According to a Nielsen Company survey, the iPad reigns king of desire on the wish list of kids ages 6-12, being coveted above video game systems like the Nintendo DS, PlayStation 3, Smartphones, iPhones, Wii, and other systems.

For kids 13+ the iPad and tablets came in fourth, after a computer, TV, and non-iPhone smartphone.

Traditionally, video game systems have topped the consumer desires of children. However, given the multi-purpose nature of iPads and other consumer tablet systems, along with their afforded portability and usability as gaming systems, it’s not too surprising that the iPad is rising to the top. According to id Software co-creator John Carmack, graphics and gaming power of the iPad rivals some of the best home gaming console available today:

It is great for me to see a lot of people saying this looks better than anything on my Wii and a quarter of the games on my 360, which is about how I would rank the power levels there. You should be able to do something that’s better on an iPad than anything that’s done on the Wii. A 360 or PS3 does have several times integral-multiple more power but there’s certainly some games where developers don’t take much advantage of it. We’re nowhere close to maxing out what could be done on an iPad.

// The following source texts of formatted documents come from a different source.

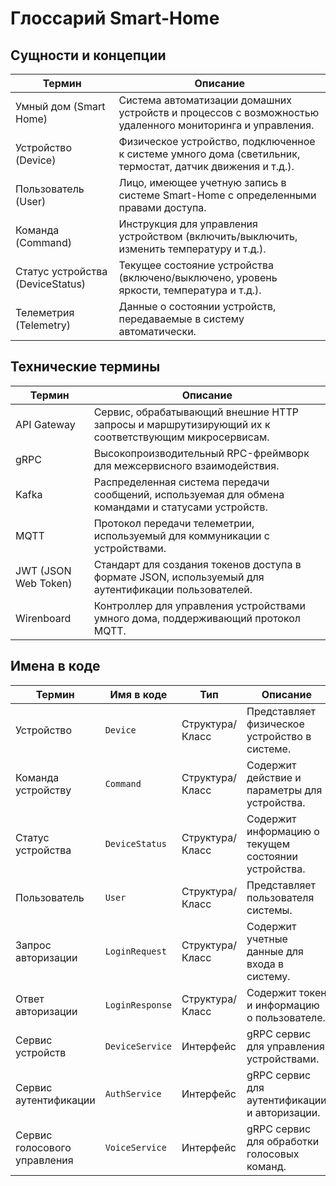 # Глоссарий Smart-Home

## Сущности и концепции

| Термин | Описание |
|--------|----------|
| Умный дом (Smart Home) | Система автоматизации домашних устройств и процессов с возможностью удаленного мониторинга и управления. |
| Устройство (Device) | Физическое устройство, подключенное к системе умного дома (светильник, термостат, датчик движения и т.д.). |
| Пользователь (User) | Лицо, имеющее учетную запись в системе Smart-Home с определенными правами доступа. |
| Команда (Command) | Инструкция для управления устройством (включить/выключить, изменить температуру и т.д.). |
| Статус устройства (DeviceStatus) | Текущее состояние устройства (включено/выключено, уровень яркости, температура и т.д.). |
| Телеметрия (Telemetry) | Данные о состоянии устройств, передаваемые в систему автоматически. |

## Технические термины

| Термин | Описание |
|--------|----------|
| API Gateway | Сервис, обрабатывающий внешние HTTP запросы и маршрутизирующий их к соответствующим микросервисам. |
| gRPC | Высокопроизводительный RPC-фреймворк для межсервисного взаимодействия. |
| Kafka | Распределенная система передачи сообщений, используемая для обмена командами и статусами устройств. |
| MQTT | Протокол передачи телеметрии, используемый для коммуникации с устройствами. |
| JWT (JSON Web Token) | Стандарт для создания токенов доступа в формате JSON, используемый для аутентификации пользователей. |
| Wirenboard | Контроллер для управления устройствами умного дома, поддерживающий протокол MQTT. |

## Имена в коде

| Термин | Имя в коде | Тип | Описание |
|--------|------------|-----|----------|
| Устройство | `Device` | Структура/Класс | Представляет физическое устройство в системе. |
| Команда устройству | `Command` | Структура/Класс | Содержит действие и параметры для устройства. |
| Статус устройства | `DeviceStatus` | Структура/Класс | Содержит информацию о текущем состоянии устройства. |
| Пользователь | `User` | Структура/Класс | Представляет пользователя системы. |
| Запрос авторизации | `LoginRequest` | Структура/Класс | Содержит учетные данные для входа в систему. |
| Ответ авторизации | `LoginResponse` | Структура/Класс | Содержит токен и информацию о пользователе. |
| Сервис устройств | `DeviceService` | Интерфейс | gRPC сервис для управления устройствами. |
| Сервис аутентификации | `AuthService` | Интерфейс | gRPC сервис для аутентификации и авторизации. |
| Сервис голосового управления | `VoiceService` | Интерфейс | gRPC сервис для обработки голосовых команд. | 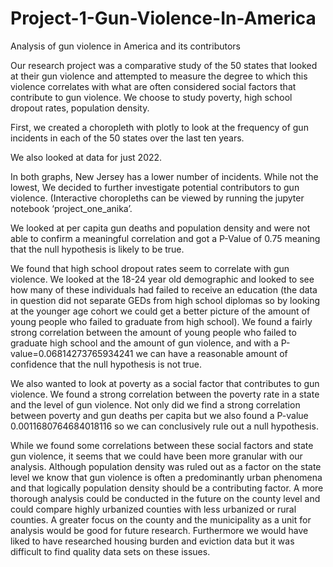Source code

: # Project-1-Gun-Violence-In-America
Analysis of gun violence in America and its contributors

Our research project was a comparative study of the 50 states that looked at their gun violence and attempted to measure the degree to which this violence correlates with what are often considered social factors that contribute to gun violence. We choose to study poverty, high school dropout rates, population density.

First, we created a choropleth with plotly to look at the frequency of gun incidents in each of the 50 states over the last ten years.

We also looked at data for just 2022. 


In both graphs, New Jersey has a lower number of incidents. While not the lowest, 
We decided to further investigate potential contributors to gun violence.
(Interactive choropleths can be viewed by running the jupyter notebook ‘project_one_anika’.

We looked at per capita gun deaths and population density and were not able to confirm a meaningful correlation and got a P-Value of 0.75 meaning that the null hypothesis is likely to be true.


We found that high school dropout rates seem to correlate with gun violence. We looked at the 18-24 year old demographic and looked to see how many of these individuals had failed to receive an education (the data in question did not separate GEDs from high school diplomas so by looking at the younger age cohort we could get a better picture of the amount of young people who failed to graduate from high school). We found a fairly strong correlation between the amount of young people who failed to graduate high school and the amount of gun violence, and with a P-value=0.06814273765934241 we can have a reasonable amount of confidence that the null hypothesis is not true.



We also wanted to look at poverty as a social factor that contributes to gun violence. We found a strong correlation between the poverty rate in a state and the level of gun violence. Not only did we find a strong correlation between poverty and gun deaths per capita but we also found a P-value 0.0011680764684018116 so we can conclusively rule out a null hypothesis.



While we found some correlations between these social factors and state gun violence, it seems that we could have been more granular with our analysis. Although population density was ruled out as a factor on the state level we know that gun violence is often a predominantly urban phenomena and that logically population density should be a contributing factor. A more thorough analysis could be conducted in the future on the county level and could compare highly urbanized counties with less urbanized or rural counties. A greater focus on the county and the municipality as a unit for analysis would be good for future research. Furthermore we would have liked to have researched housing burden and eviction data but it was difficult to find quality data sets on these issues.


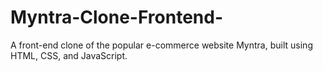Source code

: # Myntra-Clone-Frontend-
A front-end clone of the popular e-commerce website Myntra, built using HTML, CSS, and JavaScript.
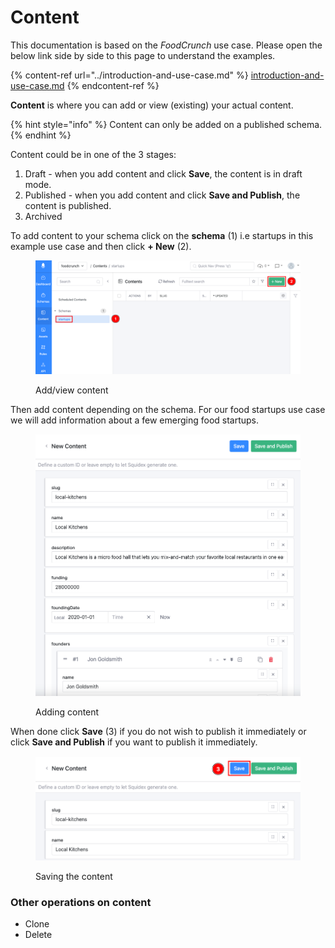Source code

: # Content

This documentation is based on the _FoodCrunch_ use case. Please open the below link side by side to this page to understand the examples.

{% content-ref url="../introduction-and-use-case.md" %}
[introduction-and-use-case.md](../introduction-and-use-case.md)
{% endcontent-ref %}

**Content** is where you can add or view (existing) your actual content.&#x20;

{% hint style="info" %}
Content can only be added on a published schema.
{% endhint %}

Content could be in one of the 3 stages:

1. Draft - when you add content and click **Save**, the content is in draft mode.&#x20;
2. Published - when you add content and click **Save and Publish**, the content is published.
3. Archived

To add content to your schema click on the **schema** (1) i.e startups in this example use case and then click **+ New** (2).

<figure><img src="../../.gitbook/assets/2022-11-09_12-03.png" alt=""><figcaption><p>Add/view content</p></figcaption></figure>

Then add content depending on the schema. For our food startups use case we will add information about a few emerging food startups.&#x20;

<figure><img src="../../.gitbook/assets/2022-11-09_19-20.png" alt=""><figcaption><p>Adding content</p></figcaption></figure>

When done click **Save** (3) if you do not wish to publish it immediately or click **Save and Publish** if you want to publish it immediately.

<figure><img src="../../.gitbook/assets/2022-11-09_19-19.png" alt=""><figcaption><p>Saving the content</p></figcaption></figure>

### Other operations on content

* Clone
* Delete
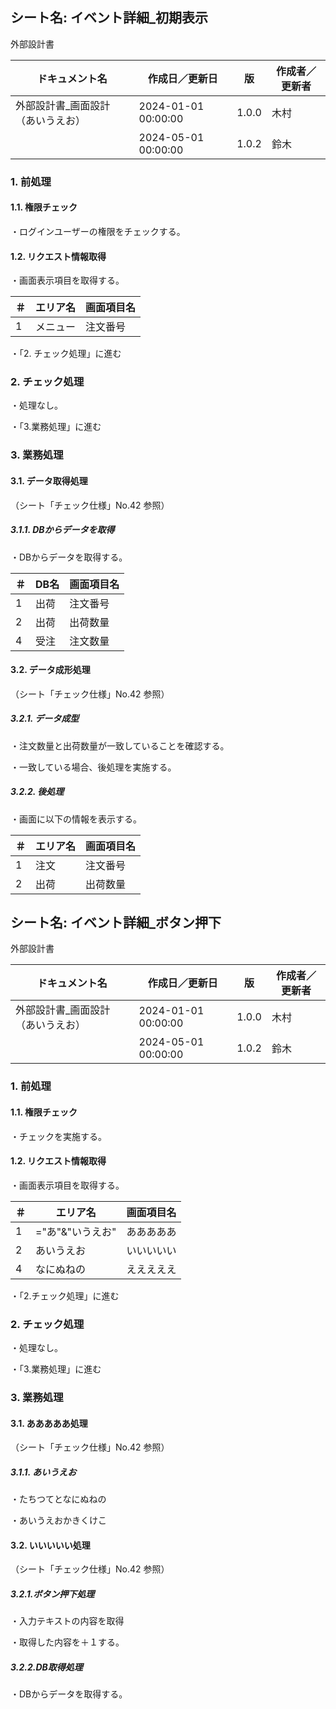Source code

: ## シート名: イベント詳細_初期表示

外部設計書

| ドキュメント名 | 作成日／更新日 | 版 | 作成者／更新者 |
|---|---|---|---|
| 外部設計書_画面設計（あいうえお） | 2024-01-01 00:00:00 | 1.0.0 | 木村 |
|  | 2024-05-01 00:00:00 | 1.0.2 | 鈴木 |



### 1. 前処理



#### 1.1. 権限チェック



・ログインユーザーの権限をチェックする。



#### 1.2. リクエスト情報取得



・画面表示項目を取得する。



| ＃ | エリア名 | 画面項目名 |
|---|---|---|
| 1 | メニュー | 注文番号 |

・「2. チェック処理」に進む





### 2. チェック処理



・処理なし。



・「3.業務処理」に進む



### 3. 業務処理



#### 3.1. データ取得処理

（シート「チェック仕様」No.42 参照）



##### 3.1.1. DBからデータを取得



・DBからデータを取得する。



| ＃ | DB名 | 画面項目名 |
|---|---|---|
| 1 | 出荷 | 注文番号 |
| 2 | 出荷 | 出荷数量 |
| 4 | 受注 | 注文数量 |



#### 3.2. データ成形処理

（シート「チェック仕様」No.42 参照）



##### 3.2.1. データ成型



・注文数量と出荷数量が一致していることを確認する。



・一致している場合、後処理を実施する。



##### 3.2.2. 後処理



・画面に以下の情報を表示する。



| ＃ | エリア名 | 画面項目名 |
|---|---|---|
| 1 | 注文 | 注文番号 |
| 2 | 出荷 | 出荷数量 |







## シート名: イベント詳細_ボタン押下

外部設計書

| ドキュメント名 | 作成日／更新日 | 版 | 作成者／更新者 |
|---|---|---|---|
| 外部設計書_画面設計（あいうえお） | 2024-01-01 00:00:00 | 1.0.0 | 木村 |
|  | 2024-05-01 00:00:00 | 1.0.2 | 鈴木 |



### 1. 前処理



#### 1.1. 権限チェック



・チェックを実施する。



#### 1.2. リクエスト情報取得



・画面表示項目を取得する。



| ＃ | エリア名 | 画面項目名 |
|---|---|---|
| 1 | ="あ"&"いうえお" | あああああ |
| 2 | あいうえお | いいいいい |
| 4 | なにぬねの | えええええ |

・「2.チェック処理」に進む





### 2. チェック処理



・処理なし。



・「3.業務処理」に進む



### 3. 業務処理



#### 3.1. あああああ処理

（シート「チェック仕様」No.42 参照）



##### 3.1.1. あいうえお



・たちつてとなにぬねの



・あいうえおかきくけこ



#### 3.2. いいいいい処理

（シート「チェック仕様」No.42 参照）



##### 3.2.1.ボタン押下処理



・入力テキストの内容を取得



・取得した内容を＋１する。



##### 3.2.2.DB取得処理



・DBからデータを取得する。







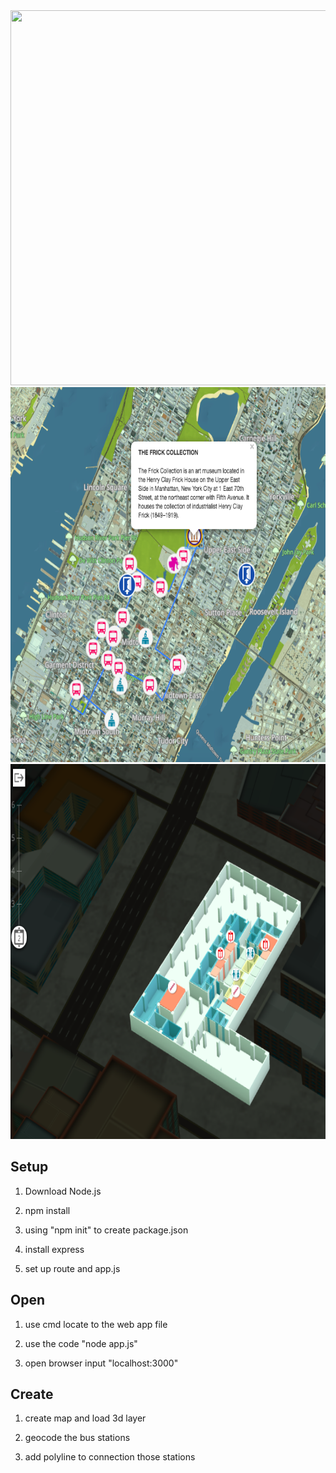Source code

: <img src="https://github.com/Joey2793/bus_line/blob/master/img/screen.png" width="800" height="600">
<img src = "https://github.com/Joey2793/New_York_Blue_Route_Bus_Tour/blob/master/img/capture3.png" width="800" height="600">
<img src = "https://github.com/Joey2793/New_York_Blue_Route_Bus_Tour/blob/master/img/capture2.png" width="800" height="600">
<h2>Setup</h2>
<p>

1. Download Node.js

2. npm install

3. using "npm init"  to create package.json

4. install express

5. set up route and app.js
</p>

<h2>Open</h2>
<p>
  
1. use cmd locate to the web app file

2. use the code "node app.js"

3. open browser input "localhost:3000"
</p>

<h2>Create</h2>
<p>

1. create map and load 3d layer
  
2. geocode the bus stations

3. add polyline to connection those stations
<p>
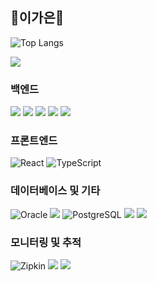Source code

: ## 👋이가은👋

![Top Langs](https://github-readme-stats.vercel.app/api/top-langs/?username=bora353&layout=compact)


<img src="https://img.shields.io/badge/react-20232a.svg?style=for-the-badge&logo=react&logoColor=61DAFB" />


### 백엔드
<!-- Spring Boot -->
<img src="https://img.shields.io/badge/springboot-6DB33F?style=for-the-badge&logo=springboot&logoColor=white"> <img src="https://img.shields.io/badge/java-007396?style=for-the-badge&logo=OpenJDK&logoColor=white"> <img src="https://img.shields.io/badge/Spring Security-6DB33F?style=for-the-badge&logo=Spring Security&logoColor=white"> <img src="https://img.shields.io/badge/JUnit5-25A162?style=for-the-badge&logo=JUnit5&logoColor=white"> <img src="https://img.shields.io/badge/Hibernate-59666C?style=for-the-badge&logo=Hibernate&logoColor=white">


### 프론트엔드
<!-- React + TypeScript -->
![React](https://img.shields.io/badge/React-61DAFB.svg?style=for-the-badge&logo=react&logoColor=20232A) ![TypeScript](https://img.shields.io/badge/TypeScript-007ACC.svg?style=for-the-badge&logo=typescript&logoColor=white)


### 데이터베이스 및 기타
![Oracle](https://img.shields.io/badge/Oracle-F80000.svg?style=for-the-badge&logo=oracle&logoColor=white) <img src="https://img.shields.io/badge/MySQL-4479A1?style=for-the-badge&logo=MySQL&logoColor=white"> ![PostgreSQL](https://img.shields.io/badge/PostgreSQL-336791.svg?style=for-the-badge&logo=postgresql&logoColor=white)
<img src="https://img.shields.io/badge/docker-%230db7ed.svg?style=for-the-badge&logo=docker&logoColor=white"> <img src="https://img.shields.io/badge/Apache Kafka-%3333333.svg?style=for-the-badge&logo=Apache Kafka&logoColor=white"> 


### 모니터링 및 추적
![Zipkin](https://img.shields.io/badge/Zipkin-FF69B4.svg?style=for-the-badge&logo=apache&logoColor=white) <img src="https://img.shields.io/badge/grafana-%23F46800.svg?style=for-the-badge&logo=grafana&logoColor=white"> <img src="https://img.shields.io/badge/Prometheus-E6522C?style=for-the-badge&logo=Prometheus&logoColor=white">




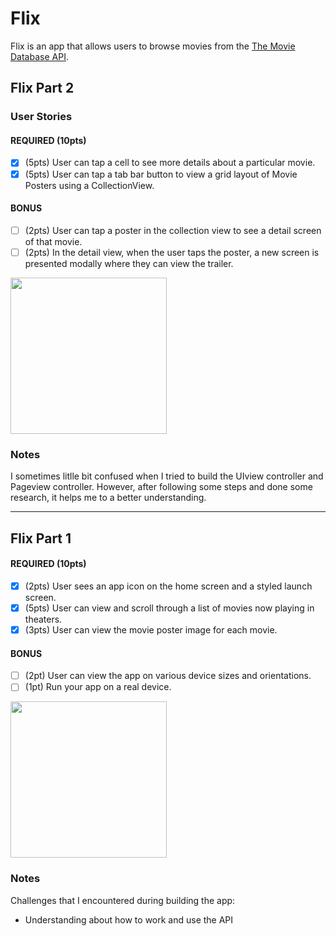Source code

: # Flix

Flix is an app that allows users to browse movies from the [The Movie Database API](http://docs.themoviedb.apiary.io/#).

## Flix Part 2

### User Stories

#### REQUIRED (10pts)
- [x] (5pts) User can tap a cell to see more details about a particular movie.
- [x] (5pts) User can tap a tab bar button to view a grid layout of Movie Posters using a CollectionView.

#### BONUS
- [ ] (2pts) User can tap a poster in the collection view to see a detail screen of that movie.
- [ ] (2pts) In the detail view, when the user taps the poster, a new screen is presented modally where they can view the trailer.

<img src="https://i.imgur.com/5IivFwe.gifv" width=250><br>

### Notes
I sometimes litlle bit confused when I tried to build the UIview controller and Pageview controller. However, after following some steps and done some research, it helps me to a better understanding.

---

## Flix Part 1

#### REQUIRED (10pts)
- [x] (2pts) User sees an app icon on the home screen and a styled launch screen.
- [x] (5pts) User can view and scroll through a list of movies now playing in theaters.
- [x] (3pts) User can view the movie poster image for each movie.

#### BONUS
- [ ] (2pt) User can view the app on various device sizes and orientations.
- [ ] (1pt) Run your app on a real device.

<img src="https://i.imgur.com/9QuCYQJ.gif" width=250><br>

### Notes
Challenges that I encountered during building the app:
- Understanding about how to work and use the API


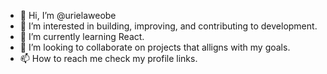 - 👋 Hi, I’m @urielaweobe
- 👀 I’m interested in building, improving, and contributing to development.
- 🌱 I’m currently learning React.
- 💞️ I’m looking to collaborate on projects that alligns with my goals.
- 📫 How to reach me check my profile links.

<!---
urielaweobe/urielaweobe is a ✨ special ✨ repository because its `README.md` (this file) appears on your GitHub profile.
You can click the Preview link to take a look at your changes.
--->
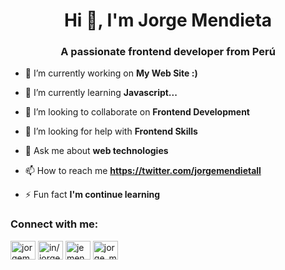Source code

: <!-- ### Hi there 👋

- 🔭 I’m currently working on FrontEnd Development
- 🌱 I’m currently learning JsvaScript
- 👯 I’m looking to collaborate on Web Development
- 🤔 I’m looking for help with FrontEnd Development
- 💬 Ask me about FrontEnd Skills
- 📫 How to reach me: ...[Twitter](https://twitter.com/jorgemendietall)
- 😄 Pronouns: ...He
- ⚡ Fun fact: ...I'm continue learning -->

<h1 align="center">Hi 👋, I'm Jorge Mendieta</h1>
<h3 align="center">A passionate frontend developer from Perú</h3>

- 🔭 I’m currently working on **My Web Site :)**

- 🌱 I’m currently learning **Javascript...**

- 👯 I’m looking to collaborate on **Frontend Development**

- 🤝 I’m looking for help with **Frontend Skills**

- 💬 Ask me about **web technologies**

- 📫 How to reach me **https://twitter.com/jorgemendietall**

- ⚡ Fun fact **I'm continue learning**

<h3 align="left">Connect with me:</h3>
<p align="left">
<a href="https://twitter.com/jorgemendietall" target="blank"><img align="center" src="https://raw.githubusercontent.com/rahuldkjain/github-profile-readme-generator/neutral-icons/src/images/icons/Social/twitter.svg" alt="jorgemendietall" height="30" width="40" /></a>
<a href="https://linkedin.com/in/in/jorgemendieta/" target="blank"><img align="center" src="https://raw.githubusercontent.com/rahuldkjain/github-profile-readme-generator/neutral-icons/src/images/icons/Social/linked-in-alt.svg" alt="in/jorgemendieta/" height="30" width="40" /></a>
<a href="https://fb.com/jemendieta86" target="blank"><img align="center" src="https://raw.githubusercontent.com/rahuldkjain/github-profile-readme-generator/neutral-icons/src/images/icons/Social/facebook.svg" alt="jemendieta86" height="30" width="40" /></a>
<a href="https://instagram.com/jorge_mendietall/" target="blank"><img align="center" src="https://raw.githubusercontent.com/rahuldkjain/github-profile-readme-generator/neutral-icons/src/images/icons/Social/instagram.svg" alt="jorge_mendietall/" height="30" width="40" /></a>
</p>
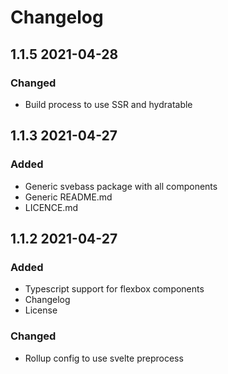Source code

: # Changelog

## 1.1.5 2021-04-28

### Changed
- Build process to use SSR and hydratable

## 1.1.3 2021-04-27

### Added
- Generic svebass package with all components
- Generic README.md
- LICENCE.md

## 1.1.2 2021-04-27

### Added
- Typescript support for flexbox components
- Changelog
- License

### Changed
- Rollup config to use svelte preprocess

The referenced Nielsen survey tracks what these youth age groups are interested in purchasing over the next six months.

2 Comments

2 Comments

  1. Ron William

    11/25/2010 at 7:25 am

    iPad rules. Interesting to see iPhone lagging behind iPad. The good news is kids moving away from Playstations. The trend is changing. But still Apple is the ruler.

  2. Anonymous

    11/29/2010 at 8:51 pm

    I’m wondering how many of these kids already have consoles or gaming PCs to begin with. The iPad is a relatively new product, not even a year old, while the current generation of consoles has been out for roughly four or five years.I also don’t see the iPad as a typical gaming device. Strategy games, board games, card games, and such work well, but action games and such that were traditionally played with something other than capacitive multi-touch and an accelerometer? The controls are not ideal, not unless it’s jailbroken and someone makes games built around Bluetooth keyboards and mice or gamepads (note that both the Wiimote and Sixaxis/DualShock 3 use Bluetooth as their wireless protocol), and those games certainly aren’t going to be on Apple’s App Store. Perhaps those kids may be enticed more by the multi-purpose nature of the device, not being as ridiculously locked down as a console or dedicated gaming handheld, or any gaming they do doesn’t reflect the tastes of typical core gamers nowadays.Computers are still high on both lists, though, perhaps because of the same multi-purpose nature (and let’s face it, you’re not going to get that iPad started without iTunes, which already means Windows or Mac OS X). It’s a rather vague, catch-all category, though, meaning anything from netbooks to convertible Tablet PCs to high-performance gaming desktops for all I know. Some might even throw the iPad in there if not for the whole locked-down nature and that bit about iTunes I pointed out earlier. (As if anyone’s giving a kid 13 or under anything more expensive than the $500 iPad for Christmas…but that’s what wish lists are for, right?)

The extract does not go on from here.